Bein so shocked and unprepared, i said "up to ya"
A dumb reply but i was just simply over-joy by ya decision
Tis is wat i wish for thou i dun dare to carry much hopes with it...
To me, thou it doesn't matters how long we can be...
But i wish and pray for eternality with ya
I updated the "love in the farm" and give ya as a gift of my love for ya
Tat nite i lie on my bed
Feelin so blessed and excited
To have ya heart with me...keepin it warm while fallin asleep
While i feel the warm of my heart from ya
I remember tat one week after we become bf and gf
We were meetin almost everyday...
Doin all the simple things 2gether as a couple...
I also promise to take everything slow with ya
And i was really slow...as i dun wanna ya to be uncomfy
Still remember i took quite awhile to finally hold ya hands...
And after tat..
Lotsa of other stuffs follows...
The beginnin of our sneaky adventure too...
Goin thru all the sneaky adventure 2gether as the partner in crimes...
Still remember the place we had our FIRST HUG
The place we had our FIRST KISS
All the places we had our FIRSTs
All the FIRSTs we do as a couple...
Our first movie, our first party, my first solo visit to ya hse, me meetin with ya mum, us celebrating ya bday2gether..
our first intro as a couple, our first rock concert, ya first visit to my room
the surprise ya gave me under my block, the luck and support u gave me when i attend interviews
Thou i always update all these on my diary but i dun need it to remember the details
And we always have silly challenges for me to accomplish our FIRSTs
Never able to forget how we manage to achieve them...
Remember i said i love fallin asleep with ya in my arms...
But i love wakin up seein ya sleepin peacefully beside me...
I still remember how we sneak back hme to do it...and the scary feelin of hiddin...
All our sneaky adventure are always scary and risky
But somehow we always manage to go thru it safe!
Our love for spicy food...
U fall in love with beef noodles with lotsa of chilli
Beef noodles will never taste the same to me now...
Our love for ice-milk tea
Mos ice-milk tea suddenly become my fav drink
Our love for party
Party will never be the same...it just gettin more fun and hot...

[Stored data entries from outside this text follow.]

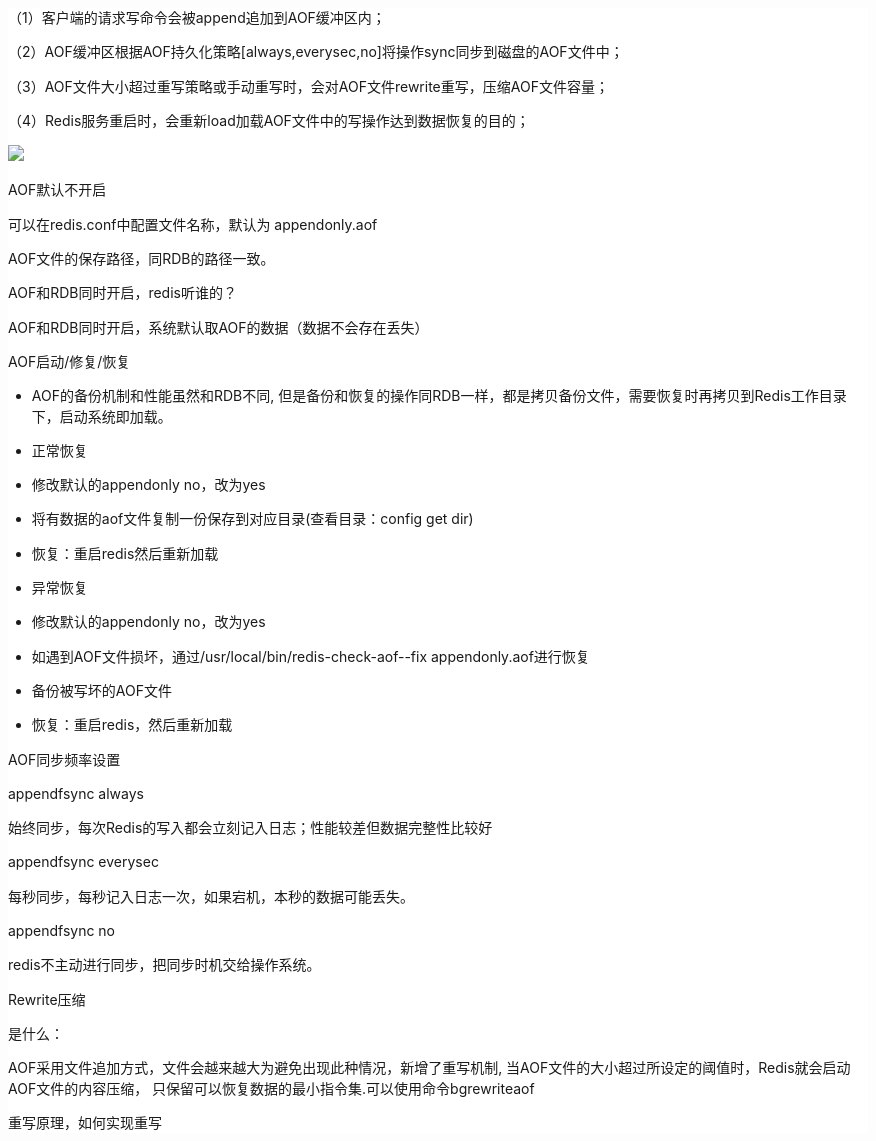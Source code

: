 （1）客户端的请求写命令会被append追加到AOF缓冲区内；

（2）AOF缓冲区根据AOF持久化策略[always,everysec,no]将操作sync同步到磁盘的AOF文件中；

（3）AOF文件大小超过重写策略或手动重写时，会对AOF文件rewrite重写，压缩AOF文件容量；

（4）Redis服务重启时，会重新load加载AOF文件中的写操作达到数据恢复的目的；

![](https://raw.githubusercontent.com/MrSunflowers/images/main/note/images/202204271524703.png)

AOF默认不开启

可以在redis.conf中配置文件名称，默认为 appendonly.aof

AOF文件的保存路径，同RDB的路径一致。

AOF和RDB同时开启，redis听谁的？

AOF和RDB同时开启，系统默认取AOF的数据（数据不会存在丢失）

AOF启动/修复/恢复

- AOF的备份机制和性能虽然和RDB不同, 但是备份和恢复的操作同RDB一样，都是拷贝备份文件，需要恢复时再拷贝到Redis工作目录下，启动系统即加载。

- 正常恢复

- 修改默认的appendonly no，改为yes

- 将有数据的aof文件复制一份保存到对应目录(查看目录：config get dir)

- 恢复：重启redis然后重新加载

- 异常恢复

- 修改默认的appendonly no，改为yes

- 如遇到AOF文件损坏，通过/usr/local/bin/redis-check-aof--fix appendonly.aof进行恢复

- 备份被写坏的AOF文件

- 恢复：重启redis，然后重新加载


AOF同步频率设置

appendfsync always

始终同步，每次Redis的写入都会立刻记入日志；性能较差但数据完整性比较好

appendfsync everysec

每秒同步，每秒记入日志一次，如果宕机，本秒的数据可能丢失。

appendfsync no

redis不主动进行同步，把同步时机交给操作系统。

Rewrite压缩

是什么：

AOF采用文件追加方式，文件会越来越大为避免出现此种情况，新增了重写机制, 当AOF文件的大小超过所设定的阈值时，Redis就会启动AOF文件的内容压缩， 只保留可以恢复数据的最小指令集.可以使用命令bgrewriteaof

重写原理，如何实现重写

Love dancin close to ya...our crazi moves on the dancefloor...
Now we can finally openly dance 2gether closly...
Our love for attackin and winnin
You told me its a declaration of ya love for me
Today i am tellin ya...its also my declaration of my love for ya
New discovery of my love for ya evil grin...my fav evil grin
I love ya both as an angel and a devil
New discovery of me bein boyish?
I just wanna be ya boyish boyfriend then
New discovery of ya bein tat silly possessive pig...

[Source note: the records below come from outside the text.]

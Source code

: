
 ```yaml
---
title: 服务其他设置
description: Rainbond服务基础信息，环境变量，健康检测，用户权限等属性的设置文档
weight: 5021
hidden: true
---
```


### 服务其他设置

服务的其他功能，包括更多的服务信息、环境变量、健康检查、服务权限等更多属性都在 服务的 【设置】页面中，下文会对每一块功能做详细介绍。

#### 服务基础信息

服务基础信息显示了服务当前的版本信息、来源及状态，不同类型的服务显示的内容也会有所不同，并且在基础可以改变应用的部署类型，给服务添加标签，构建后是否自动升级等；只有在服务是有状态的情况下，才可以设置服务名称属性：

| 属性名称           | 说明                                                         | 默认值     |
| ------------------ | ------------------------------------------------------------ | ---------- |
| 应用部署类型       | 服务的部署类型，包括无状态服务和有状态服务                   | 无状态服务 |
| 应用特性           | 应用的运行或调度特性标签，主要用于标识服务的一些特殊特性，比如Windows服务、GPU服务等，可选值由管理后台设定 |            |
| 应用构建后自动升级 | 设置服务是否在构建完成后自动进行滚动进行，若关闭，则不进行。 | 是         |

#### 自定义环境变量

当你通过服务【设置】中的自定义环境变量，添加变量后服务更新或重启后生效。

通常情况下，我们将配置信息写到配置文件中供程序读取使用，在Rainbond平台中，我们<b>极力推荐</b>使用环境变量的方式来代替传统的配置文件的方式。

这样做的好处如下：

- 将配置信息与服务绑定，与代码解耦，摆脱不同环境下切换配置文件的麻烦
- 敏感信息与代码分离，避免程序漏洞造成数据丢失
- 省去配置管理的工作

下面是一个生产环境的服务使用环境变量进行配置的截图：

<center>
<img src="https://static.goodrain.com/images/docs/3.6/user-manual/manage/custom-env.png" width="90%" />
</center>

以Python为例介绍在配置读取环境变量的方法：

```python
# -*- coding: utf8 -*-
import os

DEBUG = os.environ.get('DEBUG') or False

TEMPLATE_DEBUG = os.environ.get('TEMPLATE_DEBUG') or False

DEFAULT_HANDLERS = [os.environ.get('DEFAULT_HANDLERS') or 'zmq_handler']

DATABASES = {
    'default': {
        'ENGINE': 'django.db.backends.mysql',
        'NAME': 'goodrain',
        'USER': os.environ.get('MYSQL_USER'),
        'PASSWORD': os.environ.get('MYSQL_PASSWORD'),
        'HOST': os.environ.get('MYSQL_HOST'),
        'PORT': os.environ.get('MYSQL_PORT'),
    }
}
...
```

I love ya bein possessive cos it means how much u love me and how impt am i
I am also a possessive and attention seekin pig
Possessive of u..seekin attention from ya
No more guys tryin to pick u up durin partyin now cos i am always glued to ya
New discovery of i love smellin just like ya
Ya said i am such a silly kid...
I told ya i just love bein silly to ya
Cos i love bein pampered by ya...
Just as much as u love me bein possessive
Just as much as u love bein a baby to me
I will always love to pamper ya as my lil baby...

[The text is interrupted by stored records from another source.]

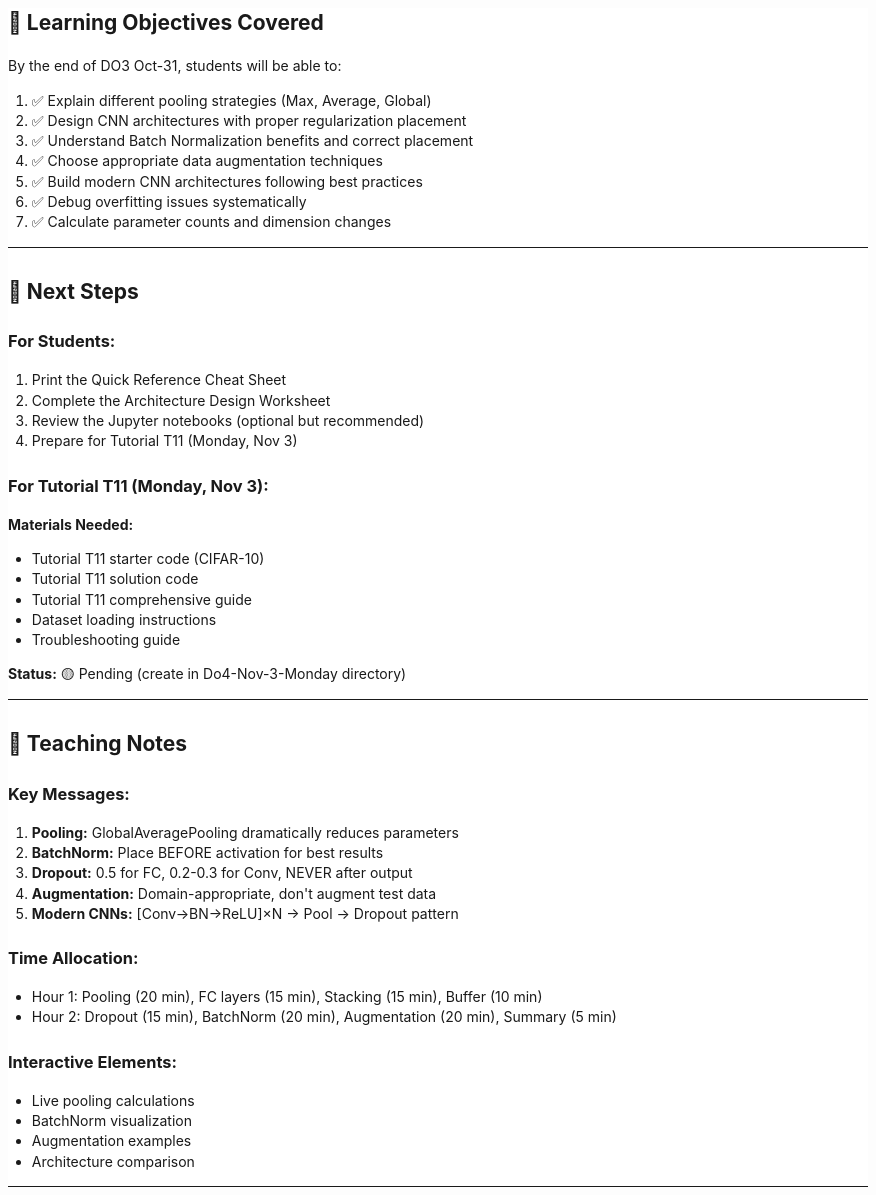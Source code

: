 
## 🎯 Learning Objectives Covered

By the end of DO3 Oct-31, students will be able to:

1. ✅ Explain different pooling strategies (Max, Average, Global)
2. ✅ Design CNN architectures with proper regularization placement
3. ✅ Understand Batch Normalization benefits and correct placement
4. ✅ Choose appropriate data augmentation techniques
5. ✅ Build modern CNN architectures following best practices
6. ✅ Debug overfitting issues systematically
7. ✅ Calculate parameter counts and dimension changes

---

## 🚀 Next Steps

### For Students:
1. Print the Quick Reference Cheat Sheet
2. Complete the Architecture Design Worksheet
3. Review the Jupyter notebooks (optional but recommended)
4. Prepare for Tutorial T11 (Monday, Nov 3)

### For Tutorial T11 (Monday, Nov 3):
**Materials Needed:**
- Tutorial T11 starter code (CIFAR-10)
- Tutorial T11 solution code
- Tutorial T11 comprehensive guide
- Dataset loading instructions
- Troubleshooting guide

**Status:** 🟡 Pending (create in Do4-Nov-3-Monday directory)

---

## 📝 Teaching Notes

### Key Messages:
1. **Pooling:** GlobalAveragePooling dramatically reduces parameters
2. **BatchNorm:** Place BEFORE activation for best results
3. **Dropout:** 0.5 for FC, 0.2-0.3 for Conv, NEVER after output
4. **Augmentation:** Domain-appropriate, don't augment test data
5. **Modern CNNs:** [Conv→BN→ReLU]×N → Pool → Dropout pattern

### Time Allocation:
- Hour 1: Pooling (20 min), FC layers (15 min), Stacking (15 min), Buffer (10 min)
- Hour 2: Dropout (15 min), BatchNorm (20 min), Augmentation (20 min), Summary (5 min)

### Interactive Elements:
- Live pooling calculations
- BatchNorm visualization
- Augmentation examples
- Architecture comparison

---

I will always love ya true and deep...
I will always be faithful to ya
I will always be there with ya...
The joy we shared together
As much as we wish we can announce to the whole world but we can't
Sorry dear...tat i can't let ya shout out to everyone how happi u r with me
I treasure every moments we shared
Be it rainy days, cloudy days or sunny days...
I still love ya...for i know ya love me too...
The love between 2 silly pigs increases everyday...
2 crazi silly pigs enjoyin every moments together
4 happi mths...till one day
The queen reminded silly pig the warnin...
A bad dream woken the 2 happi pigs
Silly pig got worried...GUILT hunted her
Boyish pig got scared of losin silly pig...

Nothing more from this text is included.